Extracted material below:

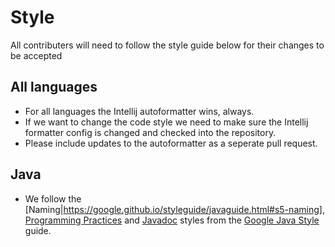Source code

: # Style

All contributers will need to follow the style guide below for their changes to be accepted

## All languages
* For all languages the Intellij autoformatter wins, always. 
* If we want to change the code style we need to make sure the Intellij formatter config is changed and checked into the repository.
* Please include updates to the autoformatter as a seperate pull request.

## Java
* We follow the [Naming|https://google.github.io/styleguide/javaguide.html#s5-naming], [Programming Practices](https://google.github.io/styleguide/javaguide.html#s6-programming-practices) and [Javadoc](https://google.github.io/styleguide/javaguide.html#s7-javadoc) styles from the [Google Java Style](https://google.github.io/styleguide/javaguide.html) guide.
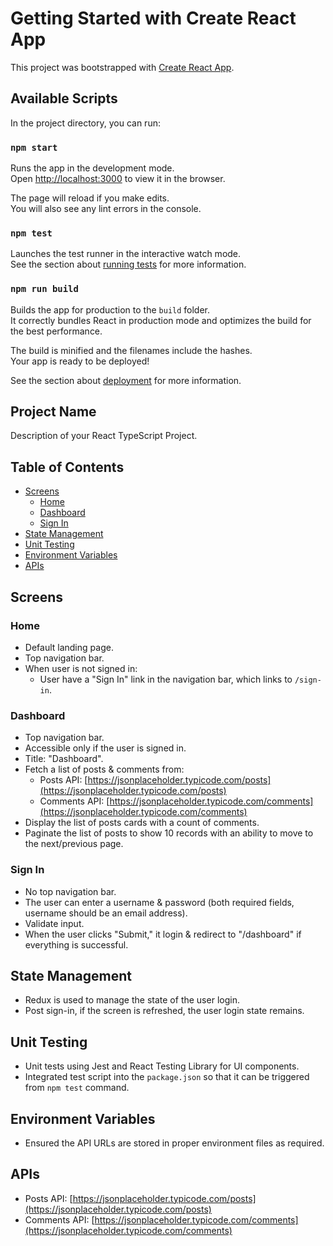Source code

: # Getting Started with Create React App

This project was bootstrapped with [Create React App](https://github.com/facebook/create-react-app).

## Available Scripts

In the project directory, you can run:

### `npm start`

Runs the app in the development mode.\
Open [http://localhost:3000](http://localhost:3000) to view it in the browser.

The page will reload if you make edits.\
You will also see any lint errors in the console.

### `npm test`

Launches the test runner in the interactive watch mode.\
See the section about [running tests](https://facebook.github.io/create-react-app/docs/running-tests) for more information.

### `npm run build`

Builds the app for production to the `build` folder.\
It correctly bundles React in production mode and optimizes the build for the best performance.

The build is minified and the filenames include the hashes.\
Your app is ready to be deployed!

See the section about [deployment](https://facebook.github.io/create-react-app/docs/deployment) for more information.

## Project Name

Description of your React TypeScript Project.

## Table of Contents

- [Screens](#screens)
  - [Home](#home)
  - [Dashboard](#dashboard)
  - [Sign In](#sign-in)
- [State Management](#state-management)
- [Unit Testing](#unit-testing)
- [Environment Variables](#environment-variables)
- [APIs](#apis)

## Screens

### Home

- Default landing page.
- Top navigation bar.
- When user is not signed in:
  - User have a "Sign In" link in the navigation bar, which links to `/sign-in`.

### Dashboard

- Top navigation bar.
- Accessible only if the user is signed in.
- Title: "Dashboard".
- Fetch a list of posts & comments from:
  - Posts API: [https://jsonplaceholder.typicode.com/posts](https://jsonplaceholder.typicode.com/posts)
  - Comments API: [https://jsonplaceholder.typicode.com/comments](https://jsonplaceholder.typicode.com/comments)
- Display the list of posts cards with a count of comments.
- Paginate the list of posts to show 10 records with an ability to move to the next/previous page.

### Sign In

- No top navigation bar.
- The user can enter a username & password (both required fields, username should be an email address).
- Validate input.
- When the user clicks "Submit," it login & redirect to "/dashboard" if everything is successful.

## State Management

- Redux is used to manage the state of the user login.
- Post sign-in, if the screen is refreshed, the user login state remains.

## Unit Testing

- Unit tests using Jest and React Testing Library for UI components.
- Integrated test script into the `package.json` so that it can be triggered from `npm test` command.

## Environment Variables

- Ensured the API URLs are stored in proper environment files as required.

## APIs

- Posts API: [https://jsonplaceholder.typicode.com/posts](https://jsonplaceholder.typicode.com/posts)
- Comments API: [https://jsonplaceholder.typicode.com/comments](https://jsonplaceholder.typicode.com/comments)

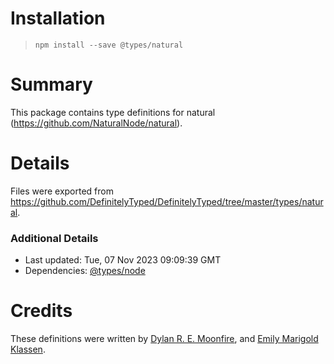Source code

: # Installation
> `npm install --save @types/natural`

# Summary
This package contains type definitions for natural (https://github.com/NaturalNode/natural).

# Details
Files were exported from https://github.com/DefinitelyTyped/DefinitelyTyped/tree/master/types/natural.

### Additional Details
 * Last updated: Tue, 07 Nov 2023 09:09:39 GMT
 * Dependencies: [@types/node](https://npmjs.com/package/@types/node)

# Credits
These definitions were written by [Dylan R. E. Moonfire](https://github.com/dmoonfire), and [Emily Marigold Klassen](https://github.com/forivall).
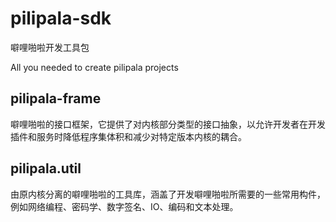 # pilipala-sdk

噼哩啪啦开发工具包

All you needed to create pilipala projects

## pilipala-frame

噼哩啪啦的接口框架，它提供了对内核部分类型的接口抽象，以允许开发者在开发插件和服务时降低程序集体积和减少对特定版本内核的耦合。

## pilipala.util

由原内核分离的噼哩啪啦的工具库，涵盖了开发噼哩啪啦所需要的一些常用构件，例如网络编程、密码学、数字签名、IO、编码和文本处理。
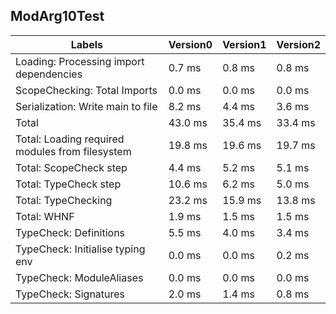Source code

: 
## ModArg10Test

Labels|Version0|Version1|Version2
---|---|---|---
Loading: Processing import dependencies|0.7 ms|0.8 ms|0.8 ms
ScopeChecking: Total Imports|0.0 ms|0.0 ms|0.0 ms
Serialization: Write main to file|8.2 ms|4.4 ms|3.6 ms
Total|43.0 ms|35.4 ms|33.4 ms
Total: Loading required modules from filesystem|19.8 ms|19.6 ms|19.7 ms
Total: ScopeCheck step|4.4 ms|5.2 ms|5.1 ms
Total: TypeCheck step|10.6 ms|6.2 ms|5.0 ms
Total: TypeChecking|23.2 ms|15.9 ms|13.8 ms
Total: WHNF|1.9 ms|1.5 ms|1.5 ms
TypeCheck: Definitions|5.5 ms|4.0 ms|3.4 ms
TypeCheck: Initialise typing env|0.0 ms|0.0 ms|0.2 ms
TypeCheck: ModuleAliases|0.0 ms|0.0 ms|0.0 ms
TypeCheck: Signatures|2.0 ms|1.4 ms|0.8 ms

End of Extracted material.

◆ **Work order**
Nothing should appear in the answer except the lines above from the line with "with Create React App" through the line with "The page will reload if you make edits.\", both included, written out exactly.

◆ **Task solution**
: # Getting Started with Create React App

This project was bootstrapped with [Create React App](https://github.com/facebook/create-react-app).

## Available Scripts

In the project directory, you can run:

### `npm start`

Runs the app in the development mode.\
Open [http://localhost:3000](http://localhost:3000) to view it in the browser.

The page will reload if you make edits.\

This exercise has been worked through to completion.